Keeler-Pratt House (1750)

Keeler-Pratt House

The sign on the house at 114 Perry Avenue, in the Silvermine section of Norwalk, identifies it as the Ralph Keeler House, built c. 1750. The Keelers were one of the founding families of Norwalk. Also known as the Isaac Camp property, the house has elsewhere been dated to c. 1778. Verneur E. Pratt (1891-1966) moved to Norwalk in the late 1920s and lived in the house. An inventor and entrepreneur, Verneur Pratt converted the adjacent carriage barn (116 Perry Avenue, built c. 1800) into a laboratory in the late 1930s. Pratt invented the Optigraph Reading Machine, an early microfilm reader.

Benton-Beecher House (1740)

Benton-Beecher House

The Benton-Beecher House in Guilford was originally located on Broad Street, where the the First Congregational Church now stands. It was built in 1740 and was the home of Lot Benton and his wife, Catherine Lyman. They had no children of their own but they adopted Mrs. Benton’s nephew, Lyman Beecher. He came to this house on his vacations as a student at Yale. Lyman Beecher eventually became a prominent Congregational minister. In Guilford he met Roxana foote, whom he married in 1799. Their children included Harriet Beecher Stowe and Henry Ward Beecher The Benton House was left by Lot Benton to Lyman Beecher, who sold the land to church in 1829 so that it could be removed to make way for the construction of the new meeting house. The house was moved by 35 yoke of oxen to its present location at 485 Whitfield Street.

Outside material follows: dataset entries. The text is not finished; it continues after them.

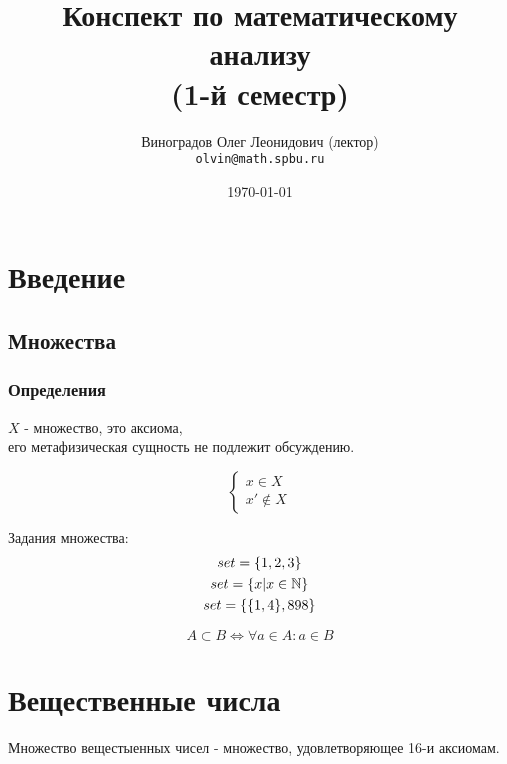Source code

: \documentclass[12pt, a4paper]{article}
\title{Конспект по математическому анализу \\(1-й семестр)}
\author{
  \vova
  \and
  Виноградов Олег Леонидович (лектор)\\
  \texttt{olvin@math.spbu.ru}
}
\date{\today}
\begin{document}
  \maketitle
  \newpage
  \tableofcontents
  \newpage


  \section{Введение}


  \subsection{Множества}


  \subsubsection{Определения} 

  \begin{definition}[Множество]
  $X$ - множество, это аксиома, \\
  его метафизическая сущность не подлежит обсуждению.  
  \end{definition}

  \begin{equation}
  \begin{cases}
    x \in X \\
    x' \notin X
  \end{cases}
  \end{equation}

  \begin{example}
  Задания множества: 
  \begin{gather}
    set = \{1, 2, 3\} \\
    set = \{x | x \in {\mathbb{N}}\} \\
    set = \{\{1, 4\}, 898\}
  \end{gather}
  \end{example}

  \begin{definition}[Подмножество]
  \begin{equation}
    A \subset B \Longleftrightarrow \forall a \in A: a \in B
  \end{equation}
  \end{definition}

  \section{Вещественные числа}
  Множество вещестыенных чисел - множество, 
  удовлетворяющее 16-и аксиомам.
\end{document}
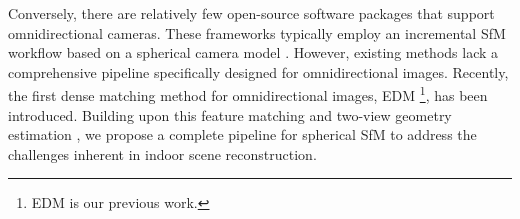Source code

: Conversely, there are relatively few open-source software packages \cite{moulon2017openmvg,jiang20243d} that support omnidirectional cameras. 
These frameworks typically employ an incremental SfM workflow based on a spherical camera model \cite{jiang20243d}. 
However, existing methods lack a comprehensive pipeline specifically designed for omnidirectional images. 
Recently, the first dense matching method for omnidirectional images, EDM \cite{EDM}\footnote{EDM is our previous work.}, has been introduced. 
Building upon this feature matching and two-view geometry estimation \cite{solarte2021robust}, we propose a complete pipeline for spherical SfM to address the challenges inherent in indoor scene reconstruction.


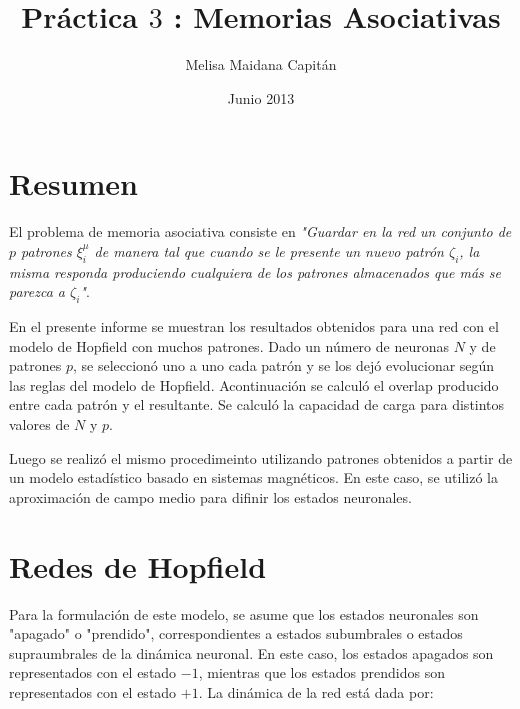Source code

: \documentclass[aps,prb,onecolumn,10pt,floatfix,superscriptaddress]{article} %
\begin{document}
\title{Pr\'actica $3$ : Memorias Asociativas}

\author{Melisa Maidana Capit\'an}

\date{Junio 2013} %

\maketitle 
% 

\setlength{\parindent}{30pt}
\setlength{\parskip}{2.5ex plus 0ex minus 0ex}

\section*{Resumen}

El problema de memoria asociativa consiste en \textit{"Guardar en la red un conjunto de $p$ patrones $\xi^{\mu}_{i}$ de manera tal que cuando se le presente un nuevo patr\'on $\zeta_{i}$, la misma responda produciendo cualquiera de los patrones almacenados que m\'as se parezca a $\zeta_{i}$"}.

En el presente informe se muestran los resultados obtenidos para una red con el modelo de Hopfield con muchos patrones. Dado un n\'umero de neuronas $N$ y de patrones $p$, se seleccion\'o uno a uno cada patr\'on y se los dej\'o evolucionar seg\'un las reglas del modelo de Hopfield. Acontinuaci\'on se calcul\'o el overlap producido entre cada patr\'on y el resultante. Se calcul\'o la capacidad de carga para distintos valores de $N$ y $p$.

Luego se realiz\'o el mismo procedimeinto utilizando patrones obtenidos a partir de un modelo estad\'istico basado en sistemas magn\'eticos. En este caso, se utiliz\'o la aproximaci\'on de campo medio para difinir los estados neuronales.

\section{Redes de Hopfield}

Para la formulaci\'on de este modelo, se asume que los estados neuronales son "apagado" o "prendido", correspondientes a estados subumbrales o estados supraumbrales de la din\'amica neuronal. En este caso, los estados apagados son representados con el estado $-1$, mientras que los estados prendidos son representados con el estado $+1$. La din\'amica de la red est\'a dada por:
\end{document}
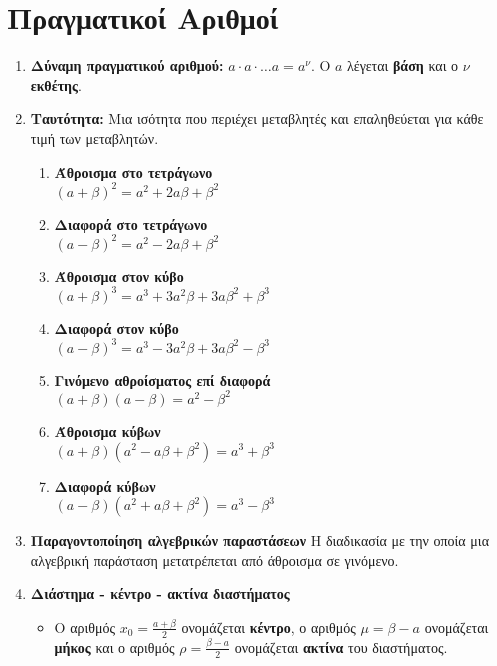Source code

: \documentclass[twoside,nofonts,internet,shmeiwseis]{thewria}
\begin{document}
\section{Πραγματικοί Αριθμοί}
\begin{enumerate}
\item \textbf{Δύναμη πραγματικού αριθμού:} $ a\cdot a\cdot\ldots a=a^\nu $. Ο $ a $ λέγεται \textbf{βάση} και ο $ \nu $ \textbf{εκθέτης}.
\item \textbf{Ταυτότητα:} Μια ισότητα που περιέχει μεταβλητές και επαληθεύεται για κάθε τιμή των μεταβλητών.
\begin{multicols}{2}
\begin{enumerate}[itemsep=0mm,label=\bf\arabic*.]
\item \parbox[t]{7cm}{\textbf{Άθροισμα στο τετράγωνο}\\$ (a+\beta)^2=a^2+2a\beta+\beta^2 $}
\item \parbox[t]{7cm}{\textbf{Διαφορά στο τετράγωνο}\\$ (a-\beta)^2=a^2-2a\beta+\beta^2 $}
\item \parbox[t]{7cm}{\textbf{Άθροισμα στον κύβο}\\$ (a+\beta)^3=a^3+3a^2\beta+3a\beta^2+\beta^3 $}
\item \parbox[t]{7cm}{\textbf{Διαφορά στον κύβο}\\$ (a-\beta)^3=a^3-3a^2\beta+3a\beta^2-\beta^3 $}
\item \parbox[t]{7cm}{\textbf{Γινόμενο αθροίσματος επί διαφορά}\\$ (a+\beta)(a-\beta)=a^2-\beta^2 $}
\item \parbox[t]{7cm}{\textbf{Άθροισμα κύβων}\\$ (a+\beta)\left(a^2-a\beta+\beta^2 \right)=a^3+\beta^3 $}
\item \parbox[t]{7cm}{\textbf{Διαφορά κύβων}\\$ (a-\beta)\left(a^2+a\beta+\beta^2 \right)=a^3-\beta^3 $}
\end{enumerate}
\end{multicols}
\item \textbf{Παραγοντοποίηση αλγεβρικών παραστάσεων}
Η διαδικασία με την οποία μια αλγεβρική παράσταση μετατρέπεται από άθροισμα σε γινόμενο.
\item \textbf{Διάστημα - κέντρο - ακτίνα διαστήματος}
\begin{itemize}[itemsep=0mm]
\item Ο αριθμός $ x_0=\frac{a+\beta}{2} $ ονομάζεται \textbf{κέντρο}, ο αριθμός $ \mu=\beta-a $ ονομάζεται \textbf{μήκος} και ο αριθμός $ \rho=\frac{\beta-a}{2} $ ονομάζεται \textbf{ακτίνα} του διαστήματος.

\end{itemize}
\end{enumerate}
\end{document}
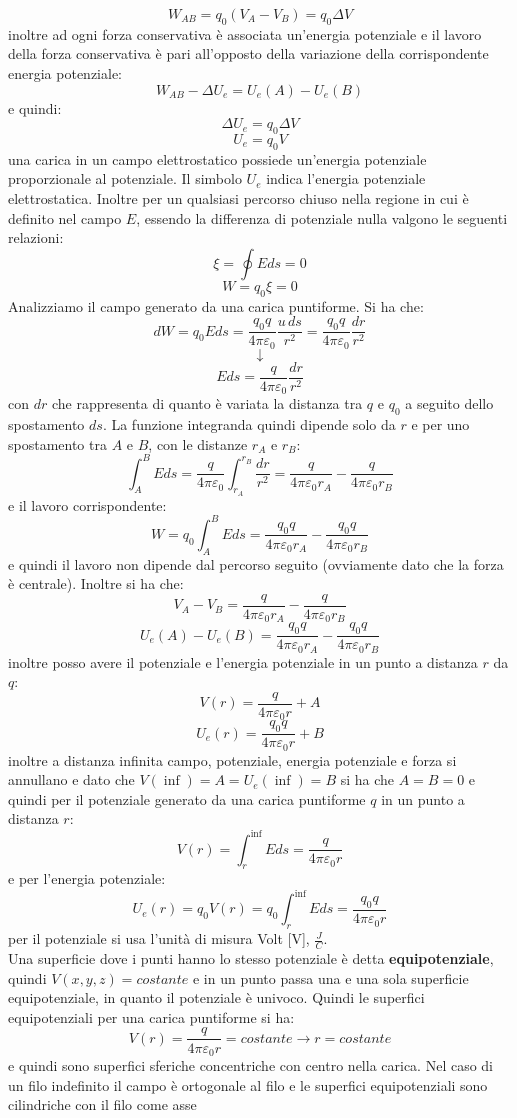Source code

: \documentclass[a4paper,12pt, oneside]{book}
\begin{document}
$$W_{AB}=q_0(V_A-V_B)=q_0\Delta V$$
inoltre ad ogni forza conservativa è associata un'energia potenziale e il lavoro della forza conservativa è pari all'opposto della variazione della corrispondente energia potenziale:
$$W_{AB}-\Delta U_e=U_e(A)-U_e(B)$$
e quindi:
$$\Delta U_e=q_0\Delta V$$
$$U_e=q_0V$$
una carica in un campo elettrostatico possiede un'energia potenziale proporzionale al potenziale. Il simbolo $U_e$ indica l'energia potenziale elettrostatica. Inoltre per un qualsiasi percorso chiuso nella regione in cui è definito nel campo $E$, essendo la differenza di potenziale nulla valgono le seguenti relazioni:
$$\xi=\oint Eds=0$$
$$W=q_0\xi=0$$
Analizziamo il campo generato da una carica puntiforme. Si ha che:
$$dW=q_0Eds=\frac{q_0q}{4\pi\varepsilon_0}\frac{u\,ds}{r^2}=\frac{q_0q}{4\pi\varepsilon_0}\frac{dr}{r^2}$$
$$\downarrow$$
$$Eds=\frac{q}{4\pi\varepsilon_0}\frac{dr}{r^2}$$
con $dr$ che rappresenta di quanto è variata la distanza tra $q$ e $q_0$ a seguito dello spostamento $ds$. La funzione integranda quindi dipende solo da $r$ e per uno spostamento tra $A$ e $B$, con le distanze $r_A$ e $r_B$:
$$\int_A^B Eds=\frac{q}{4\pi\varepsilon_0}\int_{r_A}^{r_B}\frac{dr}{r^2}=\frac{q}{4\pi\varepsilon_0r_A}-\frac{q}{4\pi\varepsilon_0r_B}$$
e il lavoro corrispondente:
$$W=q_0\int_A^B Eds=\frac{q_0q}{4\pi\varepsilon_0r_A}-\frac{q_0q}{4\pi\varepsilon_0r_B}$$
e quindi il lavoro non dipende dal percorso seguito (ovviamente dato che la forza è centrale). Inoltre si ha che:
$$V_A-V_B=\frac{q}{4\pi\varepsilon_0r_A}-\frac{q}{4\pi\varepsilon_0r_B}$$
$$U_e(A)-U_e(B)=\frac{q_0q}{4\pi\varepsilon_0r_A}-\frac{q_0q}{4\pi\varepsilon_0r_B}$$
inoltre posso avere il potenziale e l'energia potenziale in un punto a distanza $r$ da $q$:
$$V(r)=\frac{q}{4\pi\varepsilon_0r}+A$$
$$U_e(r)=\frac{q_0q}{4\pi\varepsilon_0r}+B$$
inoltre a distanza infinita campo, potenziale, energia potenziale e forza si annullano e dato che $V(\inf)=A=U_e(\inf)=B$ si ha che $A=B=0$ e quindi per il potenziale generato da una carica puntiforme $q$ in un punto a distanza $r$:
$$V(r)=\int_r^{\inf} Eds=\frac{q}{4\pi\varepsilon_0r}$$
e per l'energia potenziale:
$$U_e(r)=q_0V(r)=q_0\int_r^{\inf} Eds=\frac{q_0q}{4\pi\varepsilon_0r}$$
per il potenziale si usa l'unità di misura Volt [V], $\frac{J}{C}$.\\
Una superficie dove i punti hanno lo stesso potenziale è detta \textbf{equipotenziale}, quindi $V(x,y,z)=costante$ e in un punto passa una e una sola superficie equipotenziale, in quanto il potenziale è univoco. Quindi le superfici equipotenziali per una carica puntiforme si ha:
$$V(r)=\frac{q}{4\pi\varepsilon_0r}=costante\longrightarrow r=costante$$
e quindi sono superfici sferiche concentriche con centro nella carica. Nel caso di un filo indefinito il campo è ortogonale al filo e le superfici equipotenziali sono cilindriche con il filo come asse
\end{document}
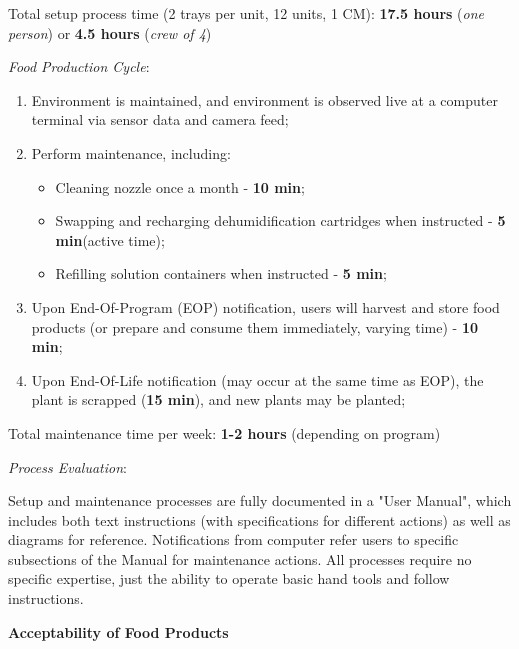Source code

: \documentclass{report}
\begin{document}
Total setup process time (2 trays per unit, 12 units, 1 CM): \textbf{17.5 hours} (\textit{one person}) or \textbf{4.5 hours} (\textit{crew of 4})

\textit{Food Production Cycle}:

\begin{enumerate}
    \item Environment is maintained, and environment is observed live at a computer terminal via sensor data and camera feed;
    \item Perform maintenance, including:
    \begin{itemize}
        \item Cleaning nozzle once a month - \textbf{10 min}\footnotemark[3];
        \item Swapping and recharging dehumidification cartridges when instructed - \textbf{5 min}\footnotemark[2] (active time);
        \item Refilling solution containers when instructed - \textbf{5 min}\footnotemark[2];
    \end{itemize}
    \item Upon End-Of-Program (EOP) notification, users will harvest and store food products (or prepare and consume them immediately, varying time) - \textbf{10 min}\footnotemark[1];
    \item Upon End-Of-Life notification (may occur at the same time as EOP), the plant is scrapped (\textbf{15 min}), and new plants may be planted;
\end{enumerate}

Total maintenance time per week: \textbf{1-2 hours} (depending on program)

\textit{Process Evaluation}:

Setup and maintenance processes are fully documented in a "User Manual", which includes both text instructions (with specifications for different actions) as well as diagrams for reference. Notifications from computer refer users to specific subsections of the Manual for maintenance actions. All processes require no specific expertise, just the ability to operate basic hand tools and follow instructions.

\textbf{Acceptability of Food Products}
\label{sec:acceptability-products}

\end{document}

William Bulkley House (1766)

William Bulkeley House

William Bulkley, a storekeeper, built the house at 824 Harbor Road in Southport in Fairfield before 1766. Having been spared during the burning of Fairfield by the British in 1779 because Bulkley’s wife had provided hospitality to British troops, it is today the oldest house still standing on Southport Harbor. A colonial three-quarter house, it was remodeled in the Federal period with a fan window in the attic gable and a cornice with triglyph ornamentation. The changes may have been made by David Banks after he purchased the house in 1816. Wakeman B. Meeker bought the house in 1832. Together with his partner, Simon Sherwood, Meeker organized the merchant shipping firm of Meeker & Sherwood, which constructed a wharf and three warehouses across from the house. In the 1850s Meeker built a new house just north of the Bulkley House.

Rev. Seth Pomeroy House (1757)

Rev. Seth Pomeroy House

At 3171 Bronson Road in the Greenfield Hill section of Fairfield is a gambrel-roofed house built in 1757 by Rev. Seth Pomeroy. The son of Seth Pomeroy, a gunsmith and soldier from Northampton, Mass., who would serve in the Revolutionary War, Rev. Pomeroy, a graduate of Yale, served as the minister of the Greenfield Hill Congregational Church from 1757 until his death at the age of 37 in 1770. After Rev. Pomeroy died, the house was owned by Captain David Hubbell who used it as a store until it was purchased by Reverend William Belden, who served as pastor of the Greenfield Hill Church from 1812 to 1821. At one point the house served as an insurance office.